Comparison of different feature extraction methods.

Method	Accuracy (%)
Projection histogram²¹	96.1
Silhouette area²³	95.2
Bounding box ratio¹⁸	82.2
Our method	97.1

In the third assessment, the performance of DAGSVM in distinguishing the falling posture from the other three postures is compared with the performances of two state-of-the-art classifiers: the ELM and multilayer perceptions neural network (MLPNN)³⁶). The results of the comparison are given in Table 5. To conduct a fair and representative comparison, the parameters of the compared classifier are tuned to be optimal using a tenfold cross-validation technique. DAGSVM achieves the best performance with a much better classification rate (97.1%) than that of MLPNN (only 92.9%) and that of ELM (only 74.7%).
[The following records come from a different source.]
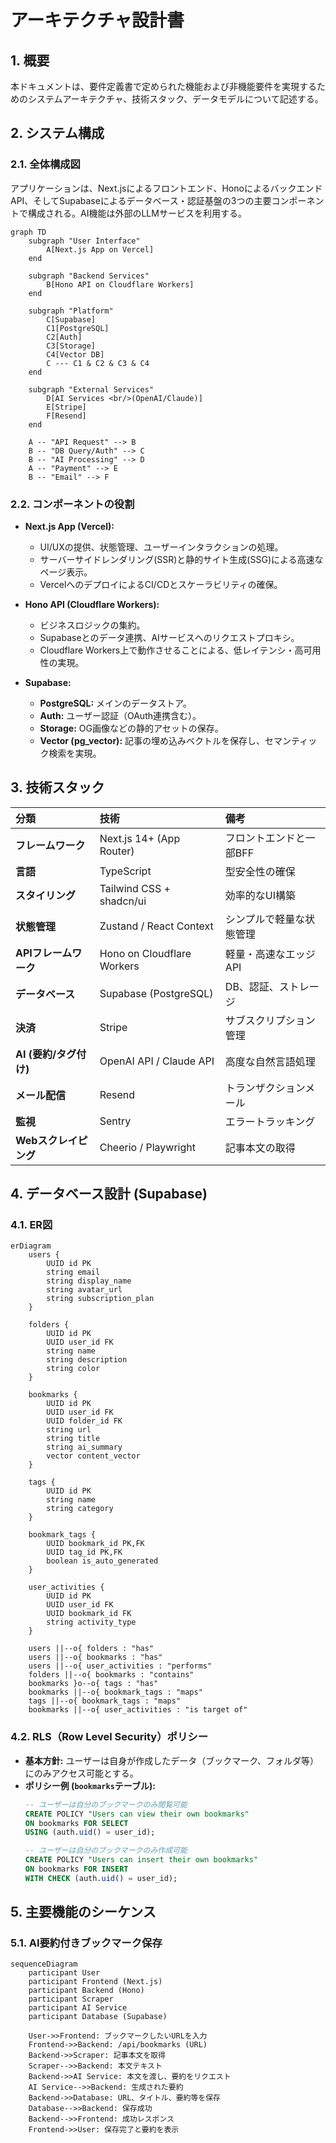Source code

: # アーキテクチャ設計書

## 1. 概要

本ドキュメントは、要件定義書で定められた機能および非機能要件を実現するためのシステムアーキテクチャ、技術スタック、データモデルについて記述する。

## 2. システム構成

### 2.1. 全体構成図

アプリケーションは、Next.jsによるフロントエンド、HonoによるバックエンドAPI、そしてSupabaseによるデータベース・認証基盤の3つの主要コンポーネントで構成される。AI機能は外部のLLMサービスを利用する。

```mermaid
graph TD
    subgraph "User Interface"
        A[Next.js App on Vercel]
    end

    subgraph "Backend Services"
        B[Hono API on Cloudflare Workers]
    end

    subgraph "Platform"
        C[Supabase]
        C1[PostgreSQL]
        C2[Auth]
        C3[Storage]
        C4[Vector DB]
        C --- C1 & C2 & C3 & C4
    end

    subgraph "External Services"
        D[AI Services <br/>(OpenAI/Claude)]
        E[Stripe]
        F[Resend]
    end

    A -- "API Request" --> B
    B -- "DB Query/Auth" --> C
    B -- "AI Processing" --> D
    A -- "Payment" --> E
    B -- "Email" --> F
```

### 2.2. コンポーネントの役割

- **Next.js App (Vercel):**
  - UI/UXの提供、状態管理、ユーザーインタラクションの処理。
  - サーバーサイドレンダリング(SSR)と静的サイト生成(SSG)による高速なページ表示。
  - VercelへのデプロイによるCI/CDとスケーラビリティの確保。

- **Hono API (Cloudflare Workers):**
  - ビジネスロジックの集約。
  - Supabaseとのデータ連携、AIサービスへのリクエストプロキシ。
  - Cloudflare Workers上で動作させることによる、低レイテンシ・高可用性の実現。

- **Supabase:**
  - **PostgreSQL:** メインのデータストア。
  - **Auth:** ユーザー認証（OAuth連携含む）。
  - **Storage:** OG画像などの静的アセットの保存。
  - **Vector (pg_vector):** 記事の埋め込みベクトルを保存し、セマンティック検索を実現。

## 3. 技術スタック

| 分類 | 技術 | 備考 |
| :--- | :--- | :--- |
| **フレームワーク** | Next.js 14+ (App Router) | フロントエンドと一部BFF |
| **言語** | TypeScript | 型安全性の確保 |
| **スタイリング** | Tailwind CSS + shadcn/ui | 効率的なUI構築 |
| **状態管理** | Zustand / React Context | シンプルで軽量な状態管理 |
| **APIフレームワーク**| Hono on Cloudflare Workers | 軽量・高速なエッジAPI |
| **データベース** | Supabase (PostgreSQL) | DB、認証、ストレージ |
| **決済** | Stripe | サブスクリプション管理 |
| **AI (要約/タグ付け)**| OpenAI API / Claude API | 高度な自然言語処理 |
| **メール配信** | Resend | トランザクションメール |
| **監視** | Sentry | エラートラッキング |
| **Webスクレイピング**| Cheerio / Playwright | 記事本文の取得 |


## 4. データベース設計 (Supabase)

### 4.1. ER図

```mermaid
erDiagram
    users {
        UUID id PK
        string email
        string display_name
        string avatar_url
        string subscription_plan
    }

    folders {
        UUID id PK
        UUID user_id FK
        string name
        string description
        string color
    }

    bookmarks {
        UUID id PK
        UUID user_id FK
        UUID folder_id FK
        string url
        string title
        string ai_summary
        vector content_vector
    }

    tags {
        UUID id PK
        string name
        string category
    }

    bookmark_tags {
        UUID bookmark_id PK,FK
        UUID tag_id PK,FK
        boolean is_auto_generated
    }

    user_activities {
        UUID id PK
        UUID user_id FK
        UUID bookmark_id FK
        string activity_type
    }

    users ||--o{ folders : "has"
    users ||--o{ bookmarks : "has"
    users ||--o{ user_activities : "performs"
    folders ||--o{ bookmarks : "contains"
    bookmarks }o--o{ tags : "has"
    bookmarks ||--o{ bookmark_tags : "maps"
    tags ||--o{ bookmark_tags : "maps"
    bookmarks ||--o{ user_activities : "is target of"
```

### 4.2. RLS（Row Level Security）ポリシー

- **基本方針:** ユーザーは自身が作成したデータ（ブックマーク、フォルダ等）にのみアクセス可能とする。
- **ポリシー例 (`bookmarks`テーブル):**
  ```sql
  -- ユーザーは自分のブックマークのみ閲覧可能
  CREATE POLICY "Users can view their own bookmarks"
  ON bookmarks FOR SELECT
  USING (auth.uid() = user_id);

  -- ユーザーは自分のブックマークのみ作成可能
  CREATE POLICY "Users can insert their own bookmarks"
  ON bookmarks FOR INSERT
  WITH CHECK (auth.uid() = user_id);
  ```

## 5. 主要機能のシーケンス

### 5.1. AI要約付きブックマーク保存

```mermaid
sequenceDiagram
    participant User
    participant Frontend (Next.js)
    participant Backend (Hono)
    participant Scraper
    participant AI Service
    participant Database (Supabase)

    User->>Frontend: ブックマークしたいURLを入力
    Frontend->>Backend: /api/bookmarks (URL)
    Backend->>Scraper: 記事本文を取得
    Scraper-->>Backend: 本文テキスト
    Backend->>AI Service: 本文を渡し、要約をリクエスト
    AI Service-->>Backend: 生成された要約
    Backend->>Database: URL、タイトル、要約等を保存
    Database-->>Backend: 保存成功
    Backend-->>Frontend: 成功レスポンス
    Frontend->>User: 保存完了と要約を表示
```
The overall classification rate of DAGSVM is 4.2% higher than the accuracy of MLPNN. The receiver operating characteristic curves of the three algorithms are shown in Figure 12. It can be found that the proposed DAGSVM outperforms both of the compared classifiers.

Table 5.

Comparison of three classifiers for the four postures.

Classifiers	Accuracy (%)
ELM	74.7
MLPNN	92.9
DAGSVM	97.1

ELM: extreme learning machine; MLPNN: multilayer perceptions neural network; DAGSVM: directed acyclic graphic support vector machine.

Figure 12.

The receiver operating characteristic curves of the three classifiers.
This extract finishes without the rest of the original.